Middleware

Neutron Python uses ASGI middleware built on Starlette. Each middleware wraps the next, forming a pipeline.

Adding Middleware

from neutron import App
from neutron.middleware import (
    RequestIDMiddleware,
    LoggingMiddleware,
    CORSMiddleware,
    CompressionMiddleware,
    RateLimitMiddleware,
    TimeoutMiddleware,
    OTelMiddleware,
)

app = App(
    middleware=[
        RequestIDMiddleware(),
        LoggingMiddleware(),
        OTelMiddleware(service_name="my-api"),
        CORSMiddleware(allow_origins=["https://example.com"]),
        CompressionMiddleware(minimum_size=500),
        TimeoutMiddleware(timeout=30.0),
        RateLimitMiddleware(rps=100, burst=200),
    ]
)

Middleware executes in registration order for requests, reverse order for responses.

Built-in Middleware

RequestID

Generates a UUID for each request, available in request.state.request_id and injected as the x-request-id response header.

RequestIDMiddleware()

Logging

Structured access logging via structlog:

LoggingMiddleware()

Logs: method, path, status code, duration (ms). Status-based levels: 5xx = ERROR, 4xx = WARN, 2xx/3xx = INFO.

CORS

Cross-Origin Resource Sharing:

CORSMiddleware(
    allow_origins=["https://example.com"],
    allow_methods=["GET", "POST", "PUT", "DELETE"],
    allow_headers=["Authorization", "Content-Type"],
    allow_credentials=True,
    max_age=3600,
)

Compression

Gzip response compression:

CompressionMiddleware(minimum_size=500)  # Only compress responses > 500 bytes

Rate Limiting

Token bucket rate limiter:

RateLimitMiddleware(rps=100, burst=200)

Returns 429 Too Many Requests with RFC 7807 body:

{
    "type": "https://neutron.build/errors/rate-limited",
    "title": "Rate Limited",
    "status": 429,
    "detail": "Too many requests"
}

Timeout

Request timeout using asyncio.wait_for:

TimeoutMiddleware(timeout=30.0)  # seconds

Returns 504 Gateway Timeout with RFC 7807 body on timeout.

OpenTelemetry

Distributed tracing:

OTelMiddleware(service_name="my-api")
  • Generates trace ID and span ID per request
  • Injects traceparent and x-trace-id response headers
  • Logs trace context via structlog

Custom Middleware

Inherit from _NeutronMiddleware:

from neutron.middleware import _NeutronMiddleware

class AuthMiddleware(_NeutronMiddleware):
    def __init__(self, secret: str):
        self.secret = secret

    async def __call__(self, scope, receive, send):
        if scope["type"] == "http":
            headers = dict(scope.get("headers", []))
            token = headers.get(b"authorization", b"").decode()

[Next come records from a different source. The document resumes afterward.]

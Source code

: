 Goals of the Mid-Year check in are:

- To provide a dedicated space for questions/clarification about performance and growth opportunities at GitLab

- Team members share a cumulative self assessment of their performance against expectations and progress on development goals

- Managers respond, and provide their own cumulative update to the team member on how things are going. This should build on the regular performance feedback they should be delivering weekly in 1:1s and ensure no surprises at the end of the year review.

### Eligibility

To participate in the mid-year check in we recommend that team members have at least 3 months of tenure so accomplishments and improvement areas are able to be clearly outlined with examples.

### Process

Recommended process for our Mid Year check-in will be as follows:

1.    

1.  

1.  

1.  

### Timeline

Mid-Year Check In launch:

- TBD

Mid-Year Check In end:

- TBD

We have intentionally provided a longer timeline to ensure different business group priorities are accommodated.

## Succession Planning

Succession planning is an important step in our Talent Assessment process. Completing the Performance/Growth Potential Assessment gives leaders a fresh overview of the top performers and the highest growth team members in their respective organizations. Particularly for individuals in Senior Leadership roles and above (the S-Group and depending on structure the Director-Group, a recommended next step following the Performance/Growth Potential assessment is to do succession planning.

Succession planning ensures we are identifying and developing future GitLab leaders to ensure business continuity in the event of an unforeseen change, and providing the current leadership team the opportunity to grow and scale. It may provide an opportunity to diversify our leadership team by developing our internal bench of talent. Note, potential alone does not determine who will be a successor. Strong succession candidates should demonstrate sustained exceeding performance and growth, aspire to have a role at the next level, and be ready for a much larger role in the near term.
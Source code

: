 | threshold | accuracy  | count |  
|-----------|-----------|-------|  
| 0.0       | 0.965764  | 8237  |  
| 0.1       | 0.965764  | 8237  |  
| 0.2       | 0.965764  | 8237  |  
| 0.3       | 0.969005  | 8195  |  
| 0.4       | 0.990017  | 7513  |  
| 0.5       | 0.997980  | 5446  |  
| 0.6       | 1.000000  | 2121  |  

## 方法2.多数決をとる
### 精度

            if not self.validate(token):
                response = JSONResponse({"detail": "Unauthorized"}, status_code=401)
                await response(scope, receive, send)
                return

        await self.app(scope, receive, send)

    def validate(self, token: str) -> bool:
        # Your validation logic
        ...

Register like any other middleware:

app = App(middleware=[
    RequestIDMiddleware(),
    AuthMiddleware(secret="my-secret"),
])

Error Format

All middleware error responses follow RFC 7807 Problem Details:

{
    "type": "https://neutron.build/errors/<error-type>",
    "title": "Human-Readable Title",
    "status": 429,
    "detail": "Detailed explanation"
}